La sufrieron peones, cajeras, camareros, periodistas, abogados, ingenieros, estudiantes recién licenciados, interinos, dependientas, pensionistas, cualificados con máster, idiomas y varios postgrados, pero también trabajadores sin apenas estudios, constructores, empresarios y un largo etcétera. Fueron las víctimas de una recesión que comenzó en el 2009 y que dejó las huchas vacías de los hogares y de los Estados.

Todos ellos tuvieron que adaptarse a las nuevas circunstancias, reinventarse, aguantar, resistir, hacerse emprendedores, prepararse una oposición, pedir ayuda a la familia, capitalizar el paro para ir tirando, emigrar a otro país, abrir un negocio y cerrar una etapa. Hoy, los que conforman el infinito mosaico del mercado laboral viven con inquietud lo que se anuncia como una nueva crisis. ¿Y ahora qué?, se preguntan.

Nadie conoce qué efectos tendrá la desaceleración de la economía, pero muchos se temen lo peor.

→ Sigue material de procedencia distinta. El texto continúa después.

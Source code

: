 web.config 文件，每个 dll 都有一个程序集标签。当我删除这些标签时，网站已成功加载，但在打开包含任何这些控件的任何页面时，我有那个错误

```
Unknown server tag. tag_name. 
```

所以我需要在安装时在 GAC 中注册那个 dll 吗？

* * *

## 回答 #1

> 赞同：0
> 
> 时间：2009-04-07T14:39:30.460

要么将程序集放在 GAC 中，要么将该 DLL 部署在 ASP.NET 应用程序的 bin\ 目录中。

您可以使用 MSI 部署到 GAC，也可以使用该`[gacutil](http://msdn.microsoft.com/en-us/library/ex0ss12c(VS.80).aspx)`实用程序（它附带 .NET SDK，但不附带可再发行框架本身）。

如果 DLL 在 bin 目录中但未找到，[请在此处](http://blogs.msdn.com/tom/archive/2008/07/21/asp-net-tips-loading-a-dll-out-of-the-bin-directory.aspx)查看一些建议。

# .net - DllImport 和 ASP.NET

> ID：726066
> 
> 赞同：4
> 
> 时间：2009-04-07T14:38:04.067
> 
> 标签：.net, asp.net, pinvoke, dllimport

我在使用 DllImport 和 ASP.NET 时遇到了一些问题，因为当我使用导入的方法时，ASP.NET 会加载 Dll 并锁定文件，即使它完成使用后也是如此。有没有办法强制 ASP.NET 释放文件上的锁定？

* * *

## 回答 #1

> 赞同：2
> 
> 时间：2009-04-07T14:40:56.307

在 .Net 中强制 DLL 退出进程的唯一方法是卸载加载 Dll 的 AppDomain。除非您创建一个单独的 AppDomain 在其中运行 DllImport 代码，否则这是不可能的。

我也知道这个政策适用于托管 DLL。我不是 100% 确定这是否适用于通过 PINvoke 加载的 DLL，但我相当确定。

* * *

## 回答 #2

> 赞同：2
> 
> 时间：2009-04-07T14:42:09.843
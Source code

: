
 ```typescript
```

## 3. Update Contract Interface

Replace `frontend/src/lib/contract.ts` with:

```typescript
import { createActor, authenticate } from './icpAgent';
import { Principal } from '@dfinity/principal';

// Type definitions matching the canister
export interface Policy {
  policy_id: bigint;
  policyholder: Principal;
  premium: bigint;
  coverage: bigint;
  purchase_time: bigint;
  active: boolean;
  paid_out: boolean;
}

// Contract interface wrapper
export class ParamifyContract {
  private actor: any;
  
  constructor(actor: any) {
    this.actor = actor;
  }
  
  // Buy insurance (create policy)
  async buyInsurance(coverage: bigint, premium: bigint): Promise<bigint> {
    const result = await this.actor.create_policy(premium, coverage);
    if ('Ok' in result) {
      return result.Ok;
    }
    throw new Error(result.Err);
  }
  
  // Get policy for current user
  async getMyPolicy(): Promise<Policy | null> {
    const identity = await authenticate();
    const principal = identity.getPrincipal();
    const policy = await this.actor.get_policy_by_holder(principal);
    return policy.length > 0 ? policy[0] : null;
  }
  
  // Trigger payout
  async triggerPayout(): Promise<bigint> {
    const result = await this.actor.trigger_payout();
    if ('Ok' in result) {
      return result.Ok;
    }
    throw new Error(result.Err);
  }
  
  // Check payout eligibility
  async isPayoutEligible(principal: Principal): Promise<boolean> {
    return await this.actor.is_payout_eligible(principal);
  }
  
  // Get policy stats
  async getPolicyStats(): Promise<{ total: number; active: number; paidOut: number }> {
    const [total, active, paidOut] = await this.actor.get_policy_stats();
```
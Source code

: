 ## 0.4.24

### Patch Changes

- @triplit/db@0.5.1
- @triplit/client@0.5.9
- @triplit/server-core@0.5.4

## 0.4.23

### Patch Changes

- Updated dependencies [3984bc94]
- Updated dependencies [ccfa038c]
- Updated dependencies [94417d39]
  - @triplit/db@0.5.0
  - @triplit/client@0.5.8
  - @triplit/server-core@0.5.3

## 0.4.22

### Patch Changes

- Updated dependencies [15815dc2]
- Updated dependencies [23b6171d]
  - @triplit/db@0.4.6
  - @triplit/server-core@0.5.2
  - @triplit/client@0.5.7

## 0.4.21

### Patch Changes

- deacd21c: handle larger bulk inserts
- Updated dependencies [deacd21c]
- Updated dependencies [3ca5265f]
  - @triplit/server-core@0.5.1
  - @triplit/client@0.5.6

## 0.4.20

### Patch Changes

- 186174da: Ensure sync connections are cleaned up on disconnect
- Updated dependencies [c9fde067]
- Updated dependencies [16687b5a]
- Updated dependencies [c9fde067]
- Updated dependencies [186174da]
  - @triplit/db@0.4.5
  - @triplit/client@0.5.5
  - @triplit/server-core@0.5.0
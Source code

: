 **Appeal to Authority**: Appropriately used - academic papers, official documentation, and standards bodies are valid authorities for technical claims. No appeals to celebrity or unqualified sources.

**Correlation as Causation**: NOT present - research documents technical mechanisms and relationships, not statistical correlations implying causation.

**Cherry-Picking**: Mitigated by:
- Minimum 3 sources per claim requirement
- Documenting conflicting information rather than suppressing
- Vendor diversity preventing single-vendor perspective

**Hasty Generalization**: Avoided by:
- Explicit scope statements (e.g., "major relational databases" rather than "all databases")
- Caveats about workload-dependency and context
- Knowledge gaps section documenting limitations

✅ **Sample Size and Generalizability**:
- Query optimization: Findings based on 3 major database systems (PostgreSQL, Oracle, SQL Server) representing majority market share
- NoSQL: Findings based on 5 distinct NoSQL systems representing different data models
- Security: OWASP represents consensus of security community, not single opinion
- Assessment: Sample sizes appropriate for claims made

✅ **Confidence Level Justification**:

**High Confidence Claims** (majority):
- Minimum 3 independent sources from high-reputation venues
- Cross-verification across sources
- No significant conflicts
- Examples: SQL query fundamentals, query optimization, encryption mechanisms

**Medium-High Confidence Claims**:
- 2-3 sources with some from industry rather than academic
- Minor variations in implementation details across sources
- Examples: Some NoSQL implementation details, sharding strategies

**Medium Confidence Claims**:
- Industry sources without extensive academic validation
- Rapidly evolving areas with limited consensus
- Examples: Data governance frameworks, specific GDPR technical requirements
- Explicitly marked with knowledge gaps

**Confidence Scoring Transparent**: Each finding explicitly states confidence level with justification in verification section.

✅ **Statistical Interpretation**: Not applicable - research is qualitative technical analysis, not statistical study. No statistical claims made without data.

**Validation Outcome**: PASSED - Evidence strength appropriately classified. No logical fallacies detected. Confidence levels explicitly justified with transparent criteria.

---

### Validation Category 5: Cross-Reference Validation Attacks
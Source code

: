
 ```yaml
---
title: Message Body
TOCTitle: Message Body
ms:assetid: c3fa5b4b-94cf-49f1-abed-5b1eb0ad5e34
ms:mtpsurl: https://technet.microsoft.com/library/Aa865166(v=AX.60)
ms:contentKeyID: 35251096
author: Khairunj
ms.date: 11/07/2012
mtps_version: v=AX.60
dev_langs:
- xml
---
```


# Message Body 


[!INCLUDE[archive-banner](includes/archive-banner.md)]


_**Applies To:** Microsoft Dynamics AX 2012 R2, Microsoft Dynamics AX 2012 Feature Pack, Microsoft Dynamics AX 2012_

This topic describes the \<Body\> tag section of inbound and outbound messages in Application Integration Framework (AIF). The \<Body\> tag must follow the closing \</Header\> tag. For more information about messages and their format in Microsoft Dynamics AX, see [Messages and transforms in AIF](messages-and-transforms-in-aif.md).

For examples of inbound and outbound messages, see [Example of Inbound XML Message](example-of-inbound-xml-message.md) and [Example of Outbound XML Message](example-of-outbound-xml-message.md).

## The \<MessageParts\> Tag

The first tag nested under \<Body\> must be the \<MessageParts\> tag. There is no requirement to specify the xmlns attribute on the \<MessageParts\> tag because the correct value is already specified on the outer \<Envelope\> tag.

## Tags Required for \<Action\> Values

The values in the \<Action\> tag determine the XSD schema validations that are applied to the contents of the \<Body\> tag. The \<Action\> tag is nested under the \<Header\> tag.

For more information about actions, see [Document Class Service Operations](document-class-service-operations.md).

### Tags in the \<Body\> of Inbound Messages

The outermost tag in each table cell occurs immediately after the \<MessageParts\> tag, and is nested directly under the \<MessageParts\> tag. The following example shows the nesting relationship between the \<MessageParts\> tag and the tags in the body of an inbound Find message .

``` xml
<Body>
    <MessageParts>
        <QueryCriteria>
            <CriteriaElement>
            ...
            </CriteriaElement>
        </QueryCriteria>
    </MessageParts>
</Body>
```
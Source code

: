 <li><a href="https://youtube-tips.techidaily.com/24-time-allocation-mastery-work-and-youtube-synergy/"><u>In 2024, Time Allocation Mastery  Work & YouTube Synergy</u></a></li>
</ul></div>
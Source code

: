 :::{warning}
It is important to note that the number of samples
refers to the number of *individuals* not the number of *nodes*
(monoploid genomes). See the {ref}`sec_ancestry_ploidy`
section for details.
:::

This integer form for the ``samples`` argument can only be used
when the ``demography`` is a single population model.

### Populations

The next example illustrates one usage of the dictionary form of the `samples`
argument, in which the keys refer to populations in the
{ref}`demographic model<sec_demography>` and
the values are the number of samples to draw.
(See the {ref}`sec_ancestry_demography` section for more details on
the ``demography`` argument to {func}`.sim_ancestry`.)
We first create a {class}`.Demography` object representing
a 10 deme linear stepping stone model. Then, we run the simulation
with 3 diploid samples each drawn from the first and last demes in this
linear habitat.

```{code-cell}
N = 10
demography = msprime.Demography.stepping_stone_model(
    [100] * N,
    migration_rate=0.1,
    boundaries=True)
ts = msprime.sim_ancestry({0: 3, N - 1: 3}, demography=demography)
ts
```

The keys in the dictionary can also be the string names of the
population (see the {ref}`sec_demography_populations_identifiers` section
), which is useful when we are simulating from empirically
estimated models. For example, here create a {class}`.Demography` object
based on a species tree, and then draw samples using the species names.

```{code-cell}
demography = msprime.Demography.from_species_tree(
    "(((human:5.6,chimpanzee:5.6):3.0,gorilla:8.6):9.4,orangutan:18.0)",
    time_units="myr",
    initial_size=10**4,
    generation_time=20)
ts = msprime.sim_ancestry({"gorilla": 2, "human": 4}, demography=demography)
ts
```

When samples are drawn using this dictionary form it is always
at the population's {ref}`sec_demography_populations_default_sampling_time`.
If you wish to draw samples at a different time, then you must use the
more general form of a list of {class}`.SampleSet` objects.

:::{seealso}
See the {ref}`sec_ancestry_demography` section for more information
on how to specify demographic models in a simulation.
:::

Otros, en cambio, consideran que la nueva situación puede abrir la puerta a nuevas oportunidades en sectores como las nuevas tecnologías, la electromovilidad, las energías renovables… El problema es que muchos de los que ya se han desenganchado (o casi) del mercado de trabajo, no tendrán la mínima opción de aprovechar el cambio de paradigma.

Son las víctimas más visibles del nuevo mercado laboral, entre los que figuran parados de larga duración o aquellos que no han sido capaces de mantener su empleo más de tres meses o más de tres semanas. Y viven (o malviven) al día, sin más pretensión que salir adelante. Pero, además, la crisis dejó también otras víctimas, estas más invisibles, que no aparecen en las estadísticas, pero que están ahí.

Un estudio de la Universidad de Granada, en el que se analizan los cambios en el mercado laboral en los años más duros de la crisis, concluye que el paro, la precariedad y las rentas bajas tienen un impacto muy negativo en la salud de la población. Quizá vivamos muchos años, pero otra cosa es cómo se vivirán.

El informe, que fue publicado por la revista Quality of Life Research, apunta que la situación del mercado laboral ha hecho que la probabilidad de sufrir una peor salud percibida (concepto vinculado a un mayor riesgo de enfermedad) ha crecido en los últimos años. Dicho de otra forma, las condiciones de trabajo explican, en muchos casos, los problemas sanitarios de un trabajador.

El artículo también destaca que el gasto en servicios públicos (sanidad, educación y protección social, -competencias transferidas a las autonomías-) serían «insuficientes» para corregir este deterioro de la salud.

Hora de actuar

El informe debería ser tenido en cuenta por el Gobierno de Aragón, de modo que se puedan articular medidas para que las víctimas del mercado laboral dejen de serlo. En los últimos años no hemos dejado de escuchar al Ejecutivo de Lambán decir que el gran reto de Aragón es mejorar la calidad del empleo. Pues ya es hora de pasar a la acción.

El nuevo pacto de diálogo social en la comunidad, firmado hace apenas unas semanas por el Gobierno de Aragón, empresarios y sindicatos debería servir, de una vez por todas, para acometer con valentía esta asignatura pendiente. Lo mínimo es exigir la aplicación de mecanismos (porque los hay) para evitar la precariedad en el trabajo. Otra cosa serán los resultados, pero no intentarlo sería el fracaso sin paliativos de un acuerdo del que se habla mucho, pero del que se esperan más y mejores resultados.